== Data to use ==

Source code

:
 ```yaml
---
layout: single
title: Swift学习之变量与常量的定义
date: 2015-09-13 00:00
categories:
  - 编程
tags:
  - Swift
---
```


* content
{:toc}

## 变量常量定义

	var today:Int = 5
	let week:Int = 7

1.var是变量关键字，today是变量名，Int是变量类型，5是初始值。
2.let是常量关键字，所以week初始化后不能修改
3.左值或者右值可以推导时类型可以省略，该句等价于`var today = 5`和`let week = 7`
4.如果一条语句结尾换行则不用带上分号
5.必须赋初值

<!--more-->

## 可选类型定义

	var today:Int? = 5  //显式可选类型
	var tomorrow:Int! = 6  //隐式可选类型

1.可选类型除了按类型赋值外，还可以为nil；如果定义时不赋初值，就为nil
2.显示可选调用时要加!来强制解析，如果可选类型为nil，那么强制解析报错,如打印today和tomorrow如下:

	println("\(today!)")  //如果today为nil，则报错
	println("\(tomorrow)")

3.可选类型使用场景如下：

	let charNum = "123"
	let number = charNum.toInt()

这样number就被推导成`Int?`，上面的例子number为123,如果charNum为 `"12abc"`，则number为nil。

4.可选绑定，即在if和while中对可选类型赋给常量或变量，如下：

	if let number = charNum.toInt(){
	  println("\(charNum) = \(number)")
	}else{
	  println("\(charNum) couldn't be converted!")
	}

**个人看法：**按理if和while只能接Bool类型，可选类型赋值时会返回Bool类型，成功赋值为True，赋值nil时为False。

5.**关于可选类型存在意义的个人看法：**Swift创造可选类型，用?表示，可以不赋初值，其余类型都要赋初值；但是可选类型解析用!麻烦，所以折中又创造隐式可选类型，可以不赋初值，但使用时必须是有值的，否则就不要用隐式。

===

• **Task to complete**: The lines from the one containing "1.可选类型除了按类型赋值外，还可以为nil；如果定义时不赋初值，就为nil" through the end of the data are to be copied exactly, the first and last of them included.

• **Result of this task**:
1.可选类型除了按类型赋值外，还可以为nil；如果定义时不赋初值，就为nil
2.显示可选调用时要加!来强制解析，如果可选类型为nil，那么强制解析报错,如打印today和tomorrow如下:

	println("\(today!)")  //如果today为nil，则报错
	println("\(tomorrow)")

3.可选类型使用场景如下：

	let charNum = "123"
	let number = charNum.toInt()

这样number就被推导成`Int?`，上面的例子number为123,如果charNum为 `"12abc"`，则number为nil。

4.可选绑定，即在if和while中对可选类型赋给常量或变量，如下：

	if let number = charNum.toInt(){
	  println("\(charNum) = \(number)")
	}else{
	  println("\(charNum) couldn't be converted!")
	}

**个人看法：**按理if和while只能接Bool类型，可选类型赋值时会返回Bool类型，成功赋值为True，赋值nil时为False。

5.**关于可选类型存在意义的个人看法：**Swift创造可选类型，用?表示，可以不赋初值，其余类型都要赋初值；但是可选类型解析用!麻烦，所以折中又创造隐式可选类型，可以不赋初值，但使用时必须是有值的，否则就不要用隐式。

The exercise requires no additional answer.